(Pictures paired with source code)

Start of Block

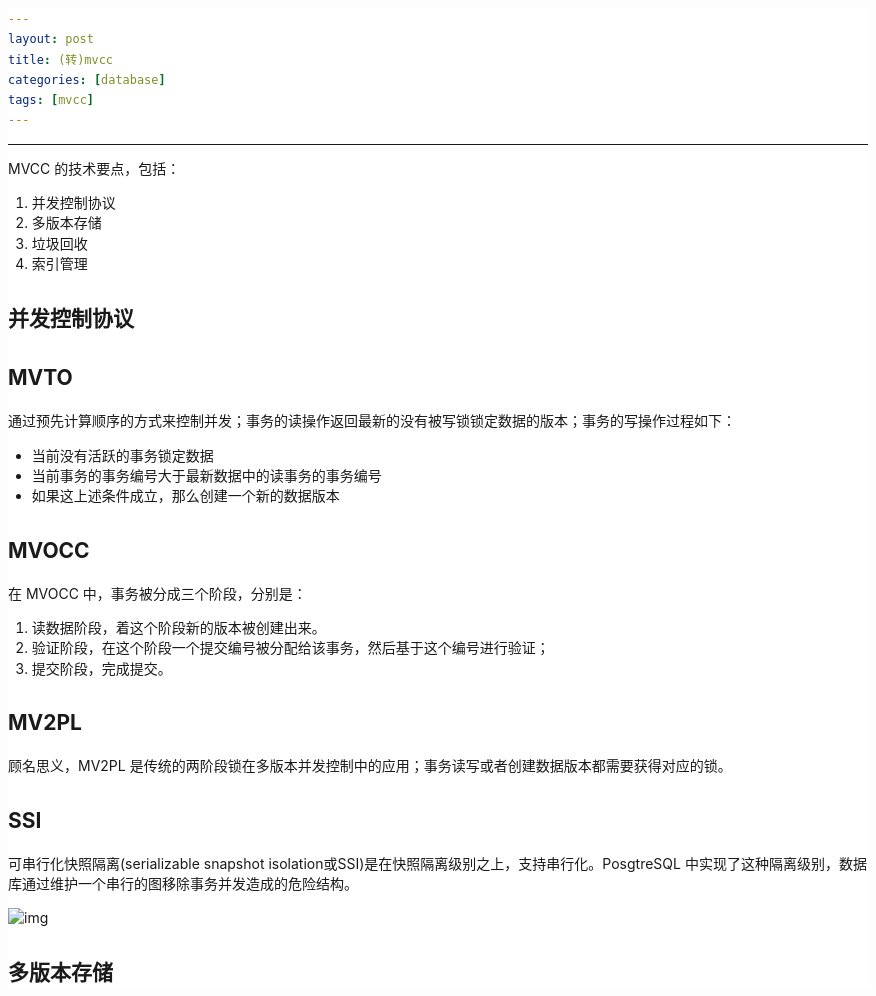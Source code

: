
 ```yaml
---
layout: post
title: (转)mvcc
categories: [database]
tags: [mvcc]
---
```



---

MVCC 的技术要点，包括：

1. 并发控制协议
2. 多版本存储
3. 垃圾回收
4. 索引管理

## 并发控制协议

## MVTO

通过预先计算顺序的方式来控制并发；事务的读操作返回最新的没有被写锁锁定数据的版本；事务的写操作过程如下：

- 当前没有活跃的事务锁定数据
- 当前事务的事务编号大于最新数据中的读事务的事务编号
- 如果这上述条件成立，那么创建一个新的数据版本

## MVOCC

在 MVOCC 中，事务被分成三个阶段，分别是：

1. 读数据阶段，着这个阶段新的版本被创建出来。
2. 验证阶段，在这个阶段一个提交编号被分配给该事务，然后基于这个编号进行验证；
3. 提交阶段，完成提交。

## MV2PL

顾名思义，MV2PL 是传统的两阶段锁在多版本并发控制中的应用；事务读写或者创建数据版本都需要获得对应的锁。

## SSI

可串行化快照隔离(serializable snapshot isolation或SSI)是在快照隔离级别之上，支持串行化。PosgtreSQL 中实现了这种隔离级别，数据库通过维护一个串行的图移除事务并发造成的危险结构。



![img](https://pic3.zhimg.com/80/v2-1be70d5ab6b5d95cbf12a9b136cbf286_1440w.jpg)



## 多版本存储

End of Block

PROBLEM TO SOLVE:
A picture-free version of all the records, repeated exactly, is what to return.

TASK ANSWER:
Source code

:
 ```yaml
---
layout: post
title: (转)mvcc
categories: [database]
tags: [mvcc]
---
```



---

MVCC 的技术要点，包括：

1. 并发控制协议
2. 多版本存储
3. 垃圾回收
4. 索引管理

## 并发控制协议

## MVTO

通过预先计算顺序的方式来控制并发；事务的读操作返回最新的没有被写锁锁定数据的版本；事务的写操作过程如下：

- 当前没有活跃的事务锁定数据
- 当前事务的事务编号大于最新数据中的读事务的事务编号
- 如果这上述条件成立，那么创建一个新的数据版本

## MVOCC

在 MVOCC 中，事务被分成三个阶段，分别是：

1. 读数据阶段，着这个阶段新的版本被创建出来。
2. 验证阶段，在这个阶段一个提交编号被分配给该事务，然后基于这个编号进行验证；
3. 提交阶段，完成提交。

## MV2PL

顾名思义，MV2PL 是传统的两阶段锁在多版本并发控制中的应用；事务读写或者创建数据版本都需要获得对应的锁。

## SSI

可串行化快照隔离(serializable snapshot isolation或SSI)是在快照隔离级别之上，支持串行化。PosgtreSQL 中实现了这种隔离级别，数据库通过维护一个串行的图移除事务并发造成的危险结构。



![img](https://pic3.zhimg.com/80/v2-1be70d5ab6b5d95cbf12a9b136cbf286_1440w.jpg)



## 多版本存储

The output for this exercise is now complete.